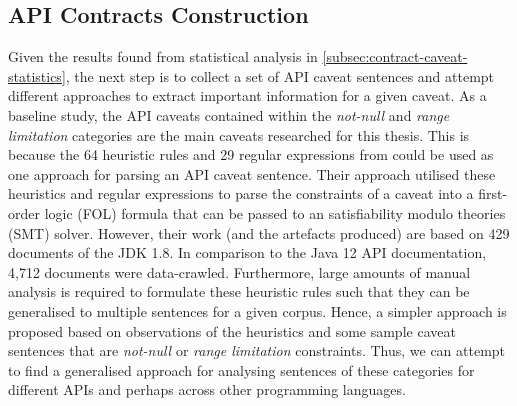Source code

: \subsection{API Contracts Construction}
\label{subsec:contract-construct}
Given the results found from statistical analysis in \ref{subsec:contract-caveat-statistics}, the next step is to collect a set of API caveat sentences and attempt different approaches to extract important information for a given caveat. As a baseline study, the API caveats contained within the \textit{not-null} and \textit{range limitation} categories are the main caveats researched for this thesis. This is because the 64 heuristic rules and 29 regular expressions from \cite{zhou-directive} could be used as one approach for parsing an API caveat sentence. Their approach utilised these heuristics and regular expressions to parse the constraints of a caveat into a first-order logic (FOL) formula that can be passed to an satisfiability modulo theories (SMT) solver. However, their work (and the artefacts produced) are based on 429 documents of the JDK 1.8. In comparison to the Java 12 API documentation, 4,712 documents were data-crawled. Furthermore, large amounts of manual analysis is required to formulate these heuristic rules such that they can be generalised to multiple sentences for a given corpus. Hence, a simpler approach is proposed based on observations of the heuristics and some sample caveat sentences that are \textit{not-null} or \textit{range limitation} constraints. Thus, we can attempt to find a generalised approach for analysing sentences of these categories for different APIs and perhaps across other programming languages. \\


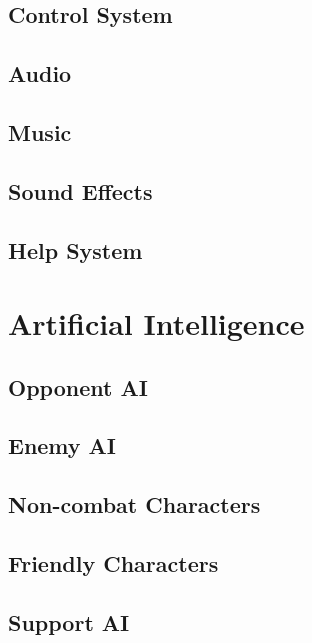 \documentclass[12pt,titlepage]{article}
\begin{document}
\subsection{Control System}

\subsection{Audio}

\subsection{Music}

\subsection{Sound Effects}

\subsection{Help System}

\newpage
\section{Artificial Intelligence}

\subsection{Opponent AI}

\subsection{Enemy AI}

\subsection{Non-combat Characters}

\subsection{Friendly Characters}

\subsection{Support AI}
\end{document}
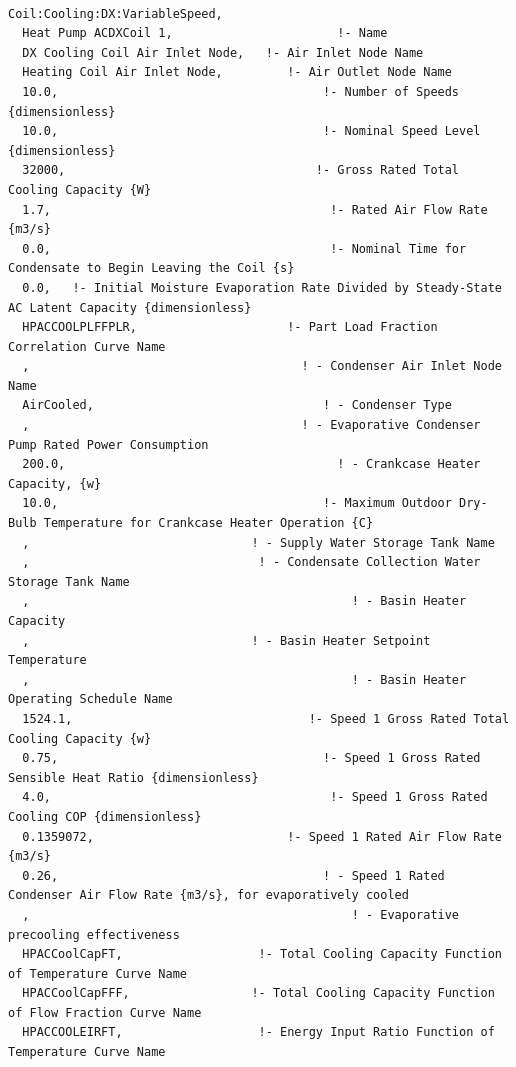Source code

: \begin{lstlisting}

Coil:Cooling:DX:VariableSpeed,
  Heat Pump ACDXCoil 1,                       !- Name
  DX Cooling Coil Air Inlet Node,   !- Air Inlet Node Name
  Heating Coil Air Inlet Node,         !- Air Outlet Node Name
  10.0,                                     !- Number of Speeds {dimensionless}
  10.0,                                     !- Nominal Speed Level {dimensionless}
  32000,                                   !- Gross Rated Total Cooling Capacity {W}
  1.7,                                       !- Rated Air Flow Rate {m3/s}
  0.0,                                       !- Nominal Time for Condensate to Begin Leaving the Coil {s}
  0.0,   !- Initial Moisture Evaporation Rate Divided by Steady-State AC Latent Capacity {dimensionless}
  HPACCOOLPLFFPLR,                     !- Part Load Fraction Correlation Curve Name
  ,                                      ! - Condenser Air Inlet Node Name
  AirCooled,                                ! - Condenser Type
  ,                                      ! - Evaporative Condenser Pump Rated Power Consumption
  200.0,                                      ! - Crankcase Heater Capacity, {w}
  10.0,                                     !- Maximum Outdoor Dry-Bulb Temperature for Crankcase Heater Operation {C}
  ,                               ! - Supply Water Storage Tank Name
  ,                                ! - Condensate Collection Water Storage Tank Name
  ,                                             ! - Basin Heater Capacity
  ,                               ! - Basin Heater Setpoint Temperature
  ,                                             ! - Basin Heater Operating Schedule Name
  1524.1,                                 !- Speed 1 Gross Rated Total Cooling Capacity {w}
  0.75,                                     !- Speed 1 Gross Rated Sensible Heat Ratio {dimensionless}
  4.0,                                       !- Speed 1 Gross Rated Cooling COP {dimensionless}
  0.1359072,                           !- Speed 1 Rated Air Flow Rate {m3/s}
  0.26,                                     ! - Speed 1 Rated Condenser Air Flow Rate {m3/s}, for evaporatively cooled
  ,                                             ! - Evaporative precooling effectiveness
  HPACCoolCapFT,                   !- Total Cooling Capacity Function of Temperature Curve Name
  HPACCoolCapFFF,                 !- Total Cooling Capacity Function of Flow Fraction Curve Name
  HPACCOOLEIRFT,                   !- Energy Input Ratio Function of Temperature Curve Name

\end{lstlisting}
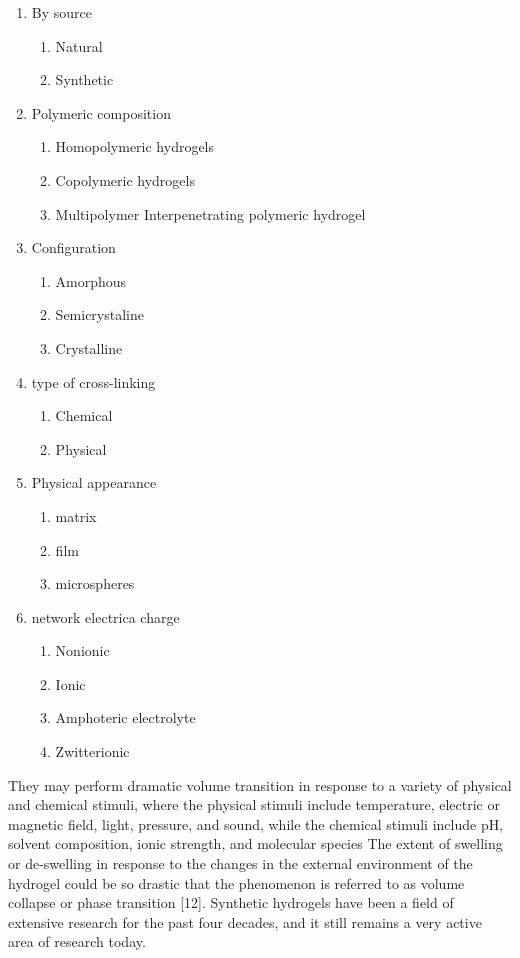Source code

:\documentclass[../../main-notes.tex]{subfiles}
\begin{document}
\begin{enumerate}
    \item By source 
    \begin{enumerate}
        \item Natural
        \item Synthetic
    \end{enumerate}
    \item Polymeric composition
    \begin{enumerate}
        \item Homopolymeric hydrogels 
        \item Copolymeric hydrogels 
        \item Multipolymer Interpenetrating polymeric hydrogel 
    \end{enumerate}
    \item Configuration
    \begin{enumerate}
        \item Amorphous
        \item Semicrystaline 
        \item  Crystalline
    \end{enumerate}
    \item type of cross-linking 
    \begin{enumerate}
        \item Chemical
        \item Physical
    \end{enumerate}
    \item Physical appearance
    \begin{enumerate}
        \item matrix
        \item film
        \item microspheres
    \end{enumerate}
    \item network electrica charge
    \begin{enumerate}
        \item Nonionic
        \item Ionic
        \item Amphoteric electrolyte
        \item Zwitterionic
    \end{enumerate}
\end{enumerate}


They may perform dramatic volume transition in response to a variety of physical and chemical stimuli, where the physical stimuli include temperature, electric or magnetic field, light, pressure, and sound, while the chemical stimuli include pH, solvent composition, ionic strength, and molecular species
The extent of swelling or de-swelling in response to the changes in the external environment of the hydrogel could be so drastic that the phenomenon is referred to as volume collapse or phase transition [12]. Synthetic hydrogels have been a field of extensive research for the past four decades, and it still remains a very active area of research today.
\end{document}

####################

**Problem description:** Return all of the data exactly as written, and drop the pictures.

**Result below:**
Source code

: \subsection{API Contracts Construction}
\label{subsec:contract-construct}
Given the results found from statistical analysis in \ref{subsec:contract-caveat-statistics}, the next step is to collect a set of API caveat sentences and attempt different approaches to extract important information for a given caveat. As a baseline study, the API caveats contained within the \textit{not-null} and \textit{range limitation} categories are the main caveats researched for this thesis. This is because the 64 heuristic rules and 29 regular expressions from \cite{zhou-directive} could be used as one approach for parsing an API caveat sentence. Their approach utilised these heuristics and regular expressions to parse the constraints of a caveat into a first-order logic (FOL) formula that can be passed to an satisfiability modulo theories (SMT) solver. However, their work (and the artefacts produced) are based on 429 documents of the JDK 1.8. In comparison to the Java 12 API documentation, 4,712 documents were data-crawled. Furthermore, large amounts of manual analysis is required to formulate these heuristic rules such that they can be generalised to multiple sentences for a given corpus. Hence, a simpler approach is proposed based on observations of the heuristics and some sample caveat sentences that are \textit{not-null} or \textit{range limitation} constraints. Thus, we can attempt to find a generalised approach for analysing sentences of these categories for different APIs and perhaps across other programming languages. \\


 \documentclass[12pt,titlepage]{article}
\begin{document}
\subsection{Control System}

\subsection{Audio}

\subsection{Music}

\subsection{Sound Effects}

\subsection{Help System}

\newpage
\section{Artificial Intelligence}

\subsection{Opponent AI}

\subsection{Enemy AI}

\subsection{Non-combat Characters}

\subsection{Friendly Characters}

\subsection{Support AI}
\end{document}
Source code

: \begin{lstlisting}

Coil:Cooling:DX:VariableSpeed,
  Heat Pump ACDXCoil 1,                       !- Name
  DX Cooling Coil Air Inlet Node,   !- Air Inlet Node Name
  Heating Coil Air Inlet Node,         !- Air Outlet Node Name
  10.0,                                     !- Number of Speeds {dimensionless}
  10.0,                                     !- Nominal Speed Level {dimensionless}
  32000,                                   !- Gross Rated Total Cooling Capacity {W}
  1.7,                                       !- Rated Air Flow Rate {m3/s}
  0.0,                                       !- Nominal Time for Condensate to Begin Leaving the Coil {s}
  0.0,   !- Initial Moisture Evaporation Rate Divided by Steady-State AC Latent Capacity {dimensionless}
  HPACCOOLPLFFPLR,                     !- Part Load Fraction Correlation Curve Name
  ,                                      ! - Condenser Air Inlet Node Name
  AirCooled,                                ! - Condenser Type
  ,                                      ! - Evaporative Condenser Pump Rated Power Consumption
  200.0,                                      ! - Crankcase Heater Capacity, {w}
  10.0,                                     !- Maximum Outdoor Dry-Bulb Temperature for Crankcase Heater Operation {C}
  ,                               ! - Supply Water Storage Tank Name
  ,                                ! - Condensate Collection Water Storage Tank Name
  ,                                             ! - Basin Heater Capacity
  ,                               ! - Basin Heater Setpoint Temperature
  ,                                             ! - Basin Heater Operating Schedule Name
  1524.1,                                 !- Speed 1 Gross Rated Total Cooling Capacity {w}
  0.75,                                     !- Speed 1 Gross Rated Sensible Heat Ratio {dimensionless}
  4.0,                                       !- Speed 1 Gross Rated Cooling COP {dimensionless}
  0.1359072,                           !- Speed 1 Rated Air Flow Rate {m3/s}
  0.26,                                     ! - Speed 1 Rated Condenser Air Flow Rate {m3/s}, for evaporatively cooled
  ,                                             ! - Evaporative precooling effectiveness
  HPACCoolCapFT,                   !- Total Cooling Capacity Function of Temperature Curve Name
  HPACCoolCapFFF,                 !- Total Cooling Capacity Function of Flow Fraction Curve Name
  HPACCOOLEIRFT,                   !- Energy Input Ratio Function of Temperature Curve Name

\end{lstlisting}
Source code

:\documentclass[../../main-notes.tex]{subfiles}
\begin{document}
\begin{enumerate}
    \item By source 
    \begin{enumerate}
        \item Natural
        \item Synthetic
    \end{enumerate}
    \item Polymeric composition
    \begin{enumerate}
        \item Homopolymeric hydrogels 
        \item Copolymeric hydrogels 
        \item Multipolymer Interpenetrating polymeric hydrogel 
    \end{enumerate}
    \item Configuration
    \begin{enumerate}
        \item Amorphous
        \item Semicrystaline 
        \item  Crystalline
    \end{enumerate}
    \item type of cross-linking 
    \begin{enumerate}
        \item Chemical
        \item Physical
    \end{enumerate}
    \item Physical appearance
    \begin{enumerate}
        \item matrix
        \item film
        \item microspheres
    \end{enumerate}
    \item network electrica charge
    \begin{enumerate}
        \item Nonionic
        \item Ionic
        \item Amphoteric electrolyte
        \item Zwitterionic
    \end{enumerate}
\end{enumerate}


They may perform dramatic volume transition in response to a variety of physical and chemical stimuli, where the physical stimuli include temperature, electric or magnetic field, light, pressure, and sound, while the chemical stimuli include pH, solvent composition, ionic strength, and molecular species
The extent of swelling or de-swelling in response to the changes in the external environment of the hydrogel could be so drastic that the phenomenon is referred to as volume collapse or phase transition [12]. Synthetic hydrogels have been a field of extensive research for the past four decades, and it still remains a very active area of research today.
\end{document}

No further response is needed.